Die Auslegung von Schweißnahtverbindungen stellt die Konstrukteure jedoch vor große Herausforderungen, da es sich zum einen oft um eine hohe Anzahl an erforderlichen Schweißverbindungen handelt und sich zum anderen die Positionierung und Dimensionierung der Schweißverbindungen direkt auf Steifigkeit, Gewicht und Lebensdauer des Produktes auswirkt. Daher gibt es in einigen Bereichen entsprechende Richtlinien (z. B. von DVS, FKM, Eurocode,…), die den Konstrukteur bei der Auslegung der Schweißverbindungen unterstützen. Darüber hinaus ist in verschiedenen Produktkategorien eine detaillierte Schweißnahtbewertung bzw. Schweißnahtzertifizierung vorgeschrieben. Die Auslegung und Berechnung von Schweißnahtverbindungen ist in vielen Unternehmen von manuellen Prozessen geprägt, was diesen Arbeitsablauf zeitaufwändig, kostenintensiv und fehleranfällig macht. Daher sind die Unternehmen bestrebt, automatisierte Verfahren einzusetzen, mit denen sowohl der Berechnungsschritt als auch die Schweißnahtqualifizierung entsprechend anwenderfreundlich gestaltet werden kann.

Schweißnähte automatisiert bewerten

Altair Engineering hat vor einiger Zeit den Weld Certification Director (WCD) veröffentlicht, der genau diese Herausforderungen adressiert. Er bietet einen standardisierten, vereinfachten und automatisierten Prozess zum Verifizieren von Schweißnähten in einem FE-Modell, entsprechend der erforderlichen Regulierung. Eingebettet in Hyperworks ermöglicht er es dem Benutzer, alle Schweißnähte und deren Status auf einen Blick zu erfassen. Die offene Architektur, die vielfältigen Konfigurationsoptionen sowie die eingebauten Möglichkeiten zur Automatisierung und Anpassung ermöglichen eine nahtlose Einbettung des Weld Certification Director in kundenspezifische Umgebungen oder Prozesse. Das Werkzeug und der gesamte Prozess hat Altair Engineering in den letzten 4 Jahren zusammen mit Kunden, unter anderem Stadler, Grimme, Bombardier Transportation, Deutsche Bahn und Amazone, spezifiziert und entwickelt.
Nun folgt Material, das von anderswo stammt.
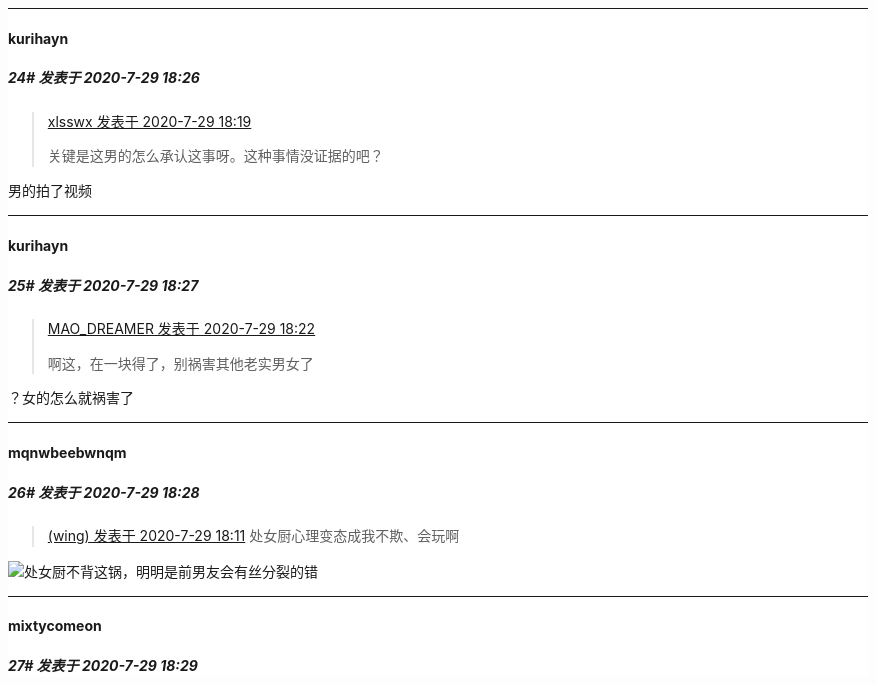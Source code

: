 





-----

####  kurihayn  
##### 24#       发表于 2020-7-29 18:26



<blockquote><a href="httphttps://bbs.saraba1st.com/2b/forum.php?mod=redirect&amp;goto=findpost&amp;pid=48251445&amp;ptid=1952152" target="_blank">xlsswx 发表于 2020-7-29 18:19</a>

关键是这男的怎么承认这事呀。这种事情没证据的吧？</blockquote>
男的拍了视频







-----

####  kurihayn  
##### 25#       发表于 2020-7-29 18:27



<blockquote><a href="httphttps://bbs.saraba1st.com/2b/forum.php?mod=redirect&amp;goto=findpost&amp;pid=48251478&amp;ptid=1952152" target="_blank">MAO_DREAMER 发表于 2020-7-29 18:22</a>

啊这，在一块得了，别祸害其他老实男女了</blockquote>
？女的怎么就祸害了







-----

####  mqnwbeebwnqm  
##### 26#       发表于 2020-7-29 18:28



<blockquote><a href="httphttps://bbs.saraba1st.com/2b/forum.php?mod=redirect&amp;goto=findpost&amp;pid=48251340&amp;ptid=1952152" target="_blank">(wing) 发表于 2020-7-29 18:11</a>
处女厨心理变态成我不欺、会玩啊</blockquote>
<img src="https://static.saraba1st.com/image/smiley/face2017/076.png" referrerpolicy="no-referrer">处女厨不背这锅，明明是前男友会有丝分裂的错







-----

####  mixtycomeon  
##### 27#       发表于 2020-7-29 18:29
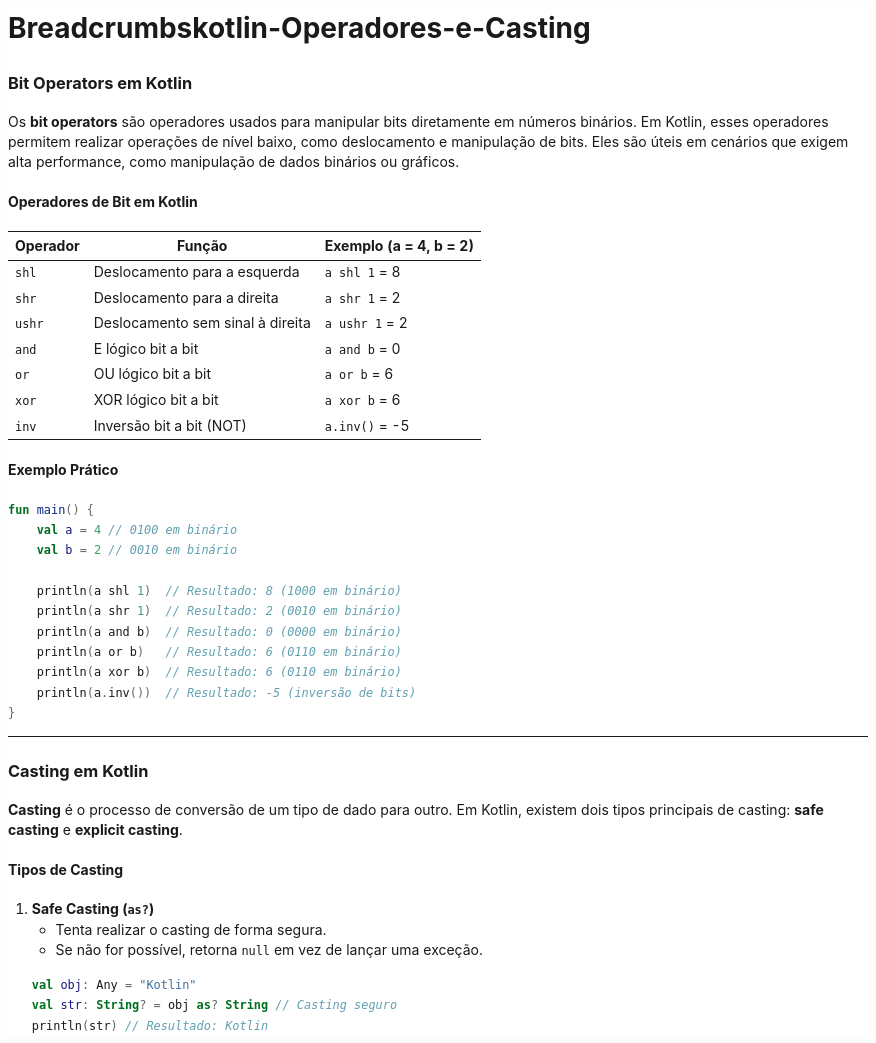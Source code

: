 # Breadcrumbskotlin-Operadores-e-Casting

### **Bit Operators em Kotlin**
Os **bit operators** são operadores usados para manipular bits diretamente em números binários. Em Kotlin, esses operadores permitem realizar operações de nível baixo, como deslocamento e manipulação de bits. Eles são úteis em cenários que exigem alta performance, como manipulação de dados binários ou gráficos.

#### **Operadores de Bit em Kotlin**
| Operador | Função                        | Exemplo (a = 4, b = 2) |
|----------|-------------------------------|-------------------------|
| `shl`    | Deslocamento para a esquerda  | `a shl 1` = 8          |
| `shr`    | Deslocamento para a direita   | `a shr 1` = 2          |
| `ushr`   | Deslocamento sem sinal à direita | `a ushr 1` = 2      |
| `and`    | E lógico bit a bit            | `a and b` = 0          |
| `or`     | OU lógico bit a bit           | `a or b` = 6           |
| `xor`    | XOR lógico bit a bit          | `a xor b` = 6          |
| `inv`    | Inversão bit a bit (NOT)      | `a.inv()` = -5         |

#### **Exemplo Prático**
```kotlin
fun main() {
    val a = 4 // 0100 em binário
    val b = 2 // 0010 em binário

    println(a shl 1)  // Resultado: 8 (1000 em binário)
    println(a shr 1)  // Resultado: 2 (0010 em binário)
    println(a and b)  // Resultado: 0 (0000 em binário)
    println(a or b)   // Resultado: 6 (0110 em binário)
    println(a xor b)  // Resultado: 6 (0110 em binário)
    println(a.inv())  // Resultado: -5 (inversão de bits)
}
```

---

### **Casting em Kotlin**
**Casting** é o processo de conversão de um tipo de dado para outro. Em Kotlin, existem dois tipos principais de casting: **safe casting** e **explicit casting**.

#### **Tipos de Casting**
1. **Safe Casting (`as?`)**
   - Tenta realizar o casting de forma segura.
   - Se não for possível, retorna `null` em vez de lançar uma exceção.
   ```kotlin
   val obj: Any = "Kotlin"
   val str: String? = obj as? String // Casting seguro
   println(str) // Resultado: Kotlin
   ```
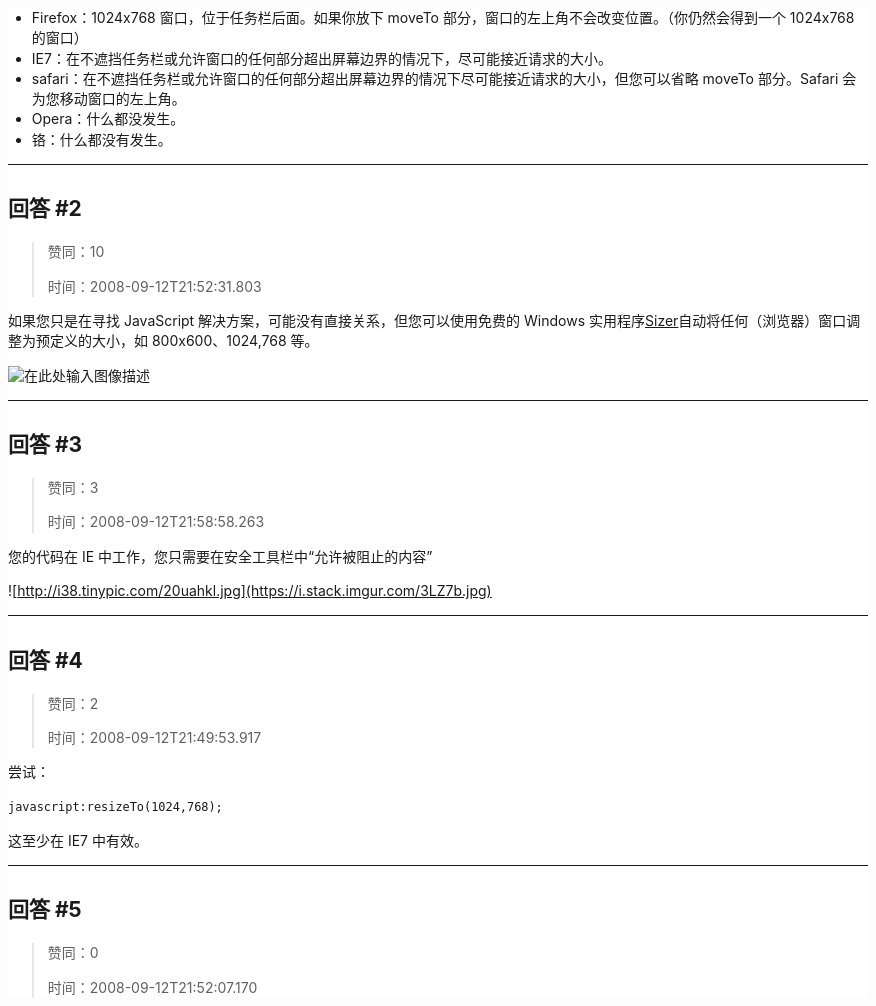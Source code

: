 *   Firefox：1024x768 窗口，位于任务栏后面。如果你放下 moveTo 部分，窗口的左上角不会改变位置。（你仍然会得到一个 1024x768 的窗口）
*   IE7：在不遮挡任务栏或允许窗口的任何部分超出屏幕边界的情况下，尽可能接近请求的大小。
*   safari：在不遮挡任务栏或允许窗口的任何部分超出屏幕边界的情况下尽可能接近请求的大小，但您可以省略 moveTo 部分。Safari 会为您移动窗口的左上角。
*   Opera：什么都没发生。
*   铬：什么都没有发生。

* * *

## 回答 #2

> 赞同：10
> 
> 时间：2008-09-12T21:52:31.803

如果您只是在寻找 JavaScript 解决方案，可能没有直接关系，但您可以使用免费的 Windows 实用程序[Sizer](http://www.brianapps.net/sizer.html)自动将任何（浏览器）窗口调整为预定义的大小，如 800x600、1024,768 等。

![在此处输入图像描述](https://i.stack.imgur.com/8v43d.png)

* * *

## 回答 #3

> 赞同：3
> 
> 时间：2008-09-12T21:58:58.263

您的代码在 IE 中工作，您只需要在安全工具栏中“允许被阻止的内容”

![http://i38.tinypic.com/20uahkl.jpg](https://i.stack.imgur.com/3LZ7b.jpg)

* * *

## 回答 #4

> 赞同：2
> 
> 时间：2008-09-12T21:49:53.917

尝试：

```
javascript:resizeTo(1024,768); 
```

这至少在 IE7 中有效。

* * *

## 回答 #5

> 赞同：0
> 
> 时间：2008-09-12T21:52:07.170
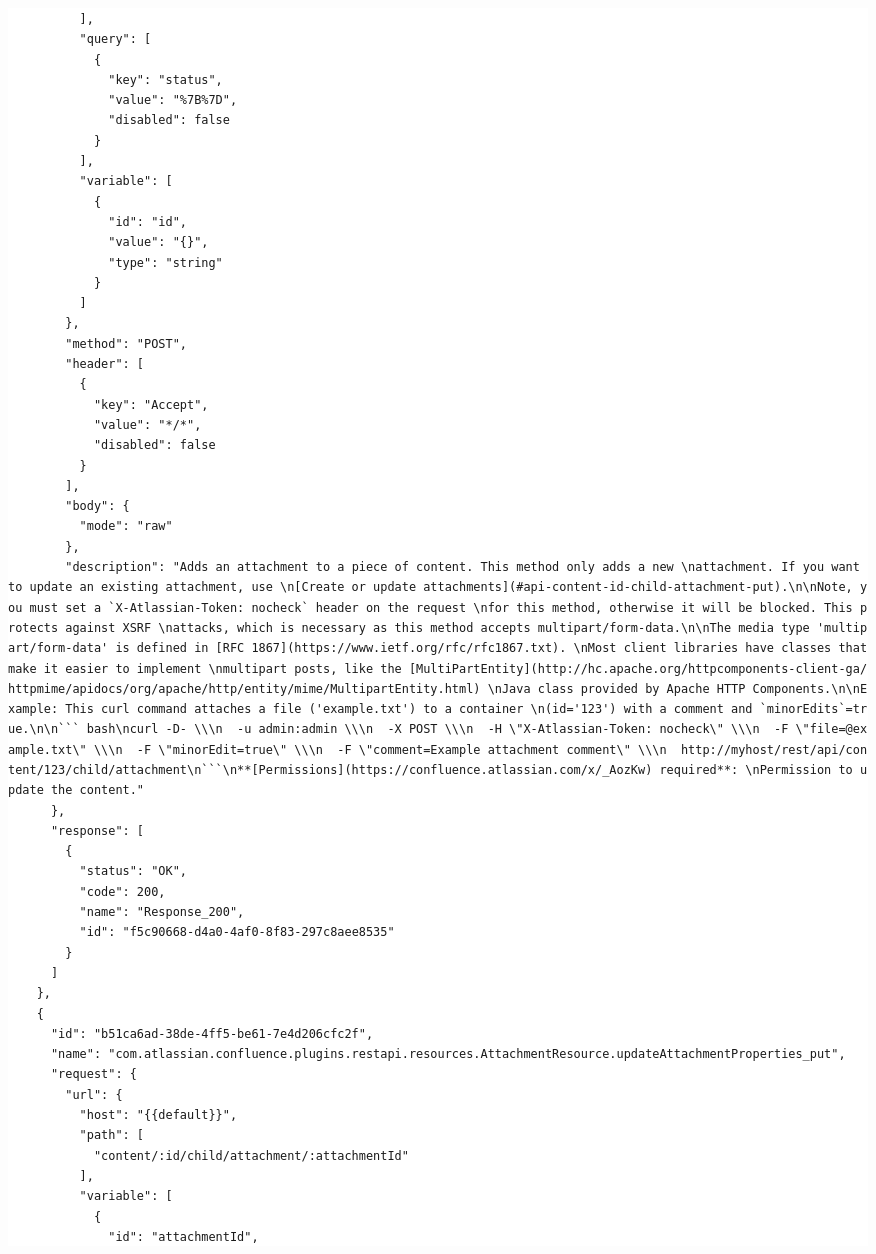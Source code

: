               ],
              "query": [
                {
                  "key": "status",
                  "value": "%7B%7D",
                  "disabled": false
                }
              ],
              "variable": [
                {
                  "id": "id",
                  "value": "{}",
                  "type": "string"
                }
              ]
            },
            "method": "POST",
            "header": [
              {
                "key": "Accept",
                "value": "*/*",
                "disabled": false
              }
            ],
            "body": {
              "mode": "raw"
            },
            "description": "Adds an attachment to a piece of content. This method only adds a new \nattachment. If you want to update an existing attachment, use \n[Create or update attachments](#api-content-id-child-attachment-put).\n\nNote, you must set a `X-Atlassian-Token: nocheck` header on the request \nfor this method, otherwise it will be blocked. This protects against XSRF \nattacks, which is necessary as this method accepts multipart/form-data.\n\nThe media type 'multipart/form-data' is defined in [RFC 1867](https://www.ietf.org/rfc/rfc1867.txt). \nMost client libraries have classes that make it easier to implement \nmultipart posts, like the [MultiPartEntity](http://hc.apache.org/httpcomponents-client-ga/httpmime/apidocs/org/apache/http/entity/mime/MultipartEntity.html) \nJava class provided by Apache HTTP Components.\n\nExample: This curl command attaches a file ('example.txt') to a container \n(id='123') with a comment and `minorEdits`=true.\n\n``` bash\ncurl -D- \\\n  -u admin:admin \\\n  -X POST \\\n  -H \"X-Atlassian-Token: nocheck\" \\\n  -F \"file=@example.txt\" \\\n  -F \"minorEdit=true\" \\\n  -F \"comment=Example attachment comment\" \\\n  http://myhost/rest/api/content/123/child/attachment\n```\n**[Permissions](https://confluence.atlassian.com/x/_AozKw) required**: \nPermission to update the content."
          },
          "response": [
            {
              "status": "OK",
              "code": 200,
              "name": "Response_200",
              "id": "f5c90668-d4a0-4af0-8f83-297c8aee8535"
            }
          ]
        },
        {
          "id": "b51ca6ad-38de-4ff5-be61-7e4d206cfc2f",
          "name": "com.atlassian.confluence.plugins.restapi.resources.AttachmentResource.updateAttachmentProperties_put",
          "request": {
            "url": {
              "host": "{{default}}",
              "path": [
                "content/:id/child/attachment/:attachmentId"
              ],
              "variable": [
                {
                  "id": "attachmentId",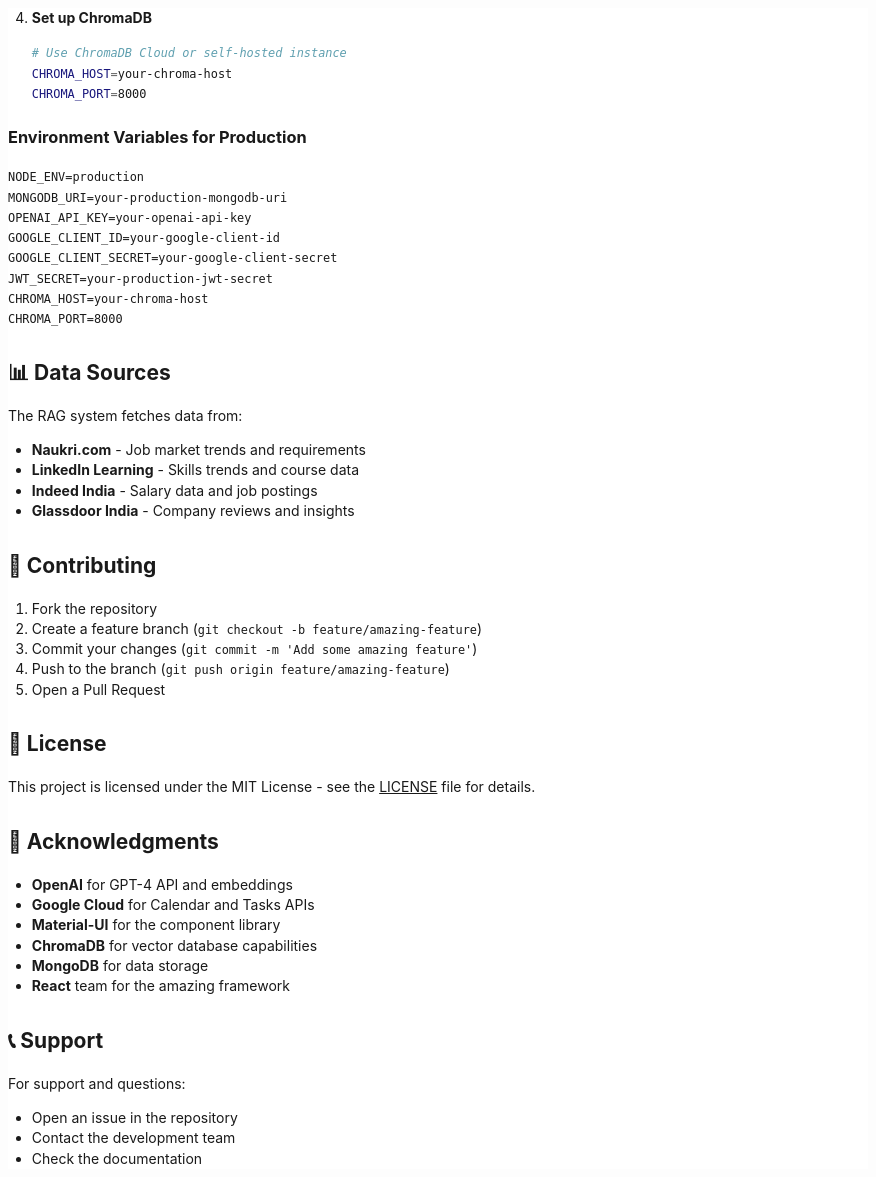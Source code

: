 4. **Set up ChromaDB**
   ```bash
   # Use ChromaDB Cloud or self-hosted instance
   CHROMA_HOST=your-chroma-host
   CHROMA_PORT=8000
   ```

### Environment Variables for Production
```env
NODE_ENV=production
MONGODB_URI=your-production-mongodb-uri
OPENAI_API_KEY=your-openai-api-key
GOOGLE_CLIENT_ID=your-google-client-id
GOOGLE_CLIENT_SECRET=your-google-client-secret
JWT_SECRET=your-production-jwt-secret
CHROMA_HOST=your-chroma-host
CHROMA_PORT=8000
```

## 📊 Data Sources

The RAG system fetches data from:
- **Naukri.com** - Job market trends and requirements
- **LinkedIn Learning** - Skills trends and course data
- **Indeed India** - Salary data and job postings
- **Glassdoor India** - Company reviews and insights

## 🤝 Contributing

1. Fork the repository
2. Create a feature branch (`git checkout -b feature/amazing-feature`)
3. Commit your changes (`git commit -m 'Add some amazing feature'`)
4. Push to the branch (`git push origin feature/amazing-feature`)
5. Open a Pull Request

## 📄 License

This project is licensed under the MIT License - see the [LICENSE](LICENSE) file for details.

## 🙏 Acknowledgments

- **OpenAI** for GPT-4 API and embeddings
- **Google Cloud** for Calendar and Tasks APIs
- **Material-UI** for the component library
- **ChromaDB** for vector database capabilities
- **MongoDB** for data storage
- **React** team for the amazing framework

## 📞 Support

For support and questions:
- Open an issue in the repository
- Contact the development team
- Check the documentation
Fokus auf Ergebnisinterpretation

Altairs WCD ist eine Kombination aus einer Basis-Software mit kundenspezifischen Ergänzungen und integrierten Leistungen, die es dem Ingenieur ermöglichen, die Zeit für die Identifikation und Analyse der mechanischen Eigenschaften der Schweißnähte drastisch zu reduzieren. Die Software ist vollständig in Altairs Hyperworks-Umgebung integriert, bietet einen automatisierten Ansatz, die Beanspruchung der Schweißnähte zu überprüfen und kritische Bereiche früh im Entwicklungsprozess zu identifizieren. Mit dem WCD können sich die Ingenieure auf die Ergebnisinterpretation konzentrieren, statt sich mit aufwändiger Datenverarbeitung, inklusive Datenvorbereitung, Extraktion, Konvertierung und Auswertung, die durchaus mehrere Tausend Schweißnähte umfassen kann, beschäftigen zu müssen. Die Lösung identifiziert automatisch Schweißnähte aus unterschiedlichen Verbindungstypen und ermöglicht den Ingenieuren eine schnelle und vollständige Untersuchung aller Schweißnähte einer Struktur. Diese Verifizierungen können auf Grundlage von Standard-Richtlinien oder kundenspezifischen Methoden durchgeführt werden.

Arbeiten mit dem WCD

Der WCD bietet dem Konstrukteur viele, hilfreiche Funktionen. Das Werkzeug unterstützt den Anwender z. B. bei der Dauerfestigkeits-Überprüfung der kompletten Struktur mit den unterschiedlichen Verbindungstypen, es identifiziert und klassifiziert die Schweißlinien der gesamten Struktur und bietet eine konsistente und effiziente Methode, einen vollständigen Schweißnaht-Verifizierungsprozess durchzuführen. Daher eignet sich der WCD insbesondere für Unternehmen, deren Produkte sehr viele Schweißnähte aufweisen und die verstehen wollen, wie sich dies auf das Strukturverhalten auswirkt. In den Fällen, in denen eine Schweißnahtzertifizierung erforderlich ist, profitiert der Anwender ganz besonders von den automatisierten Funktionen des WCD.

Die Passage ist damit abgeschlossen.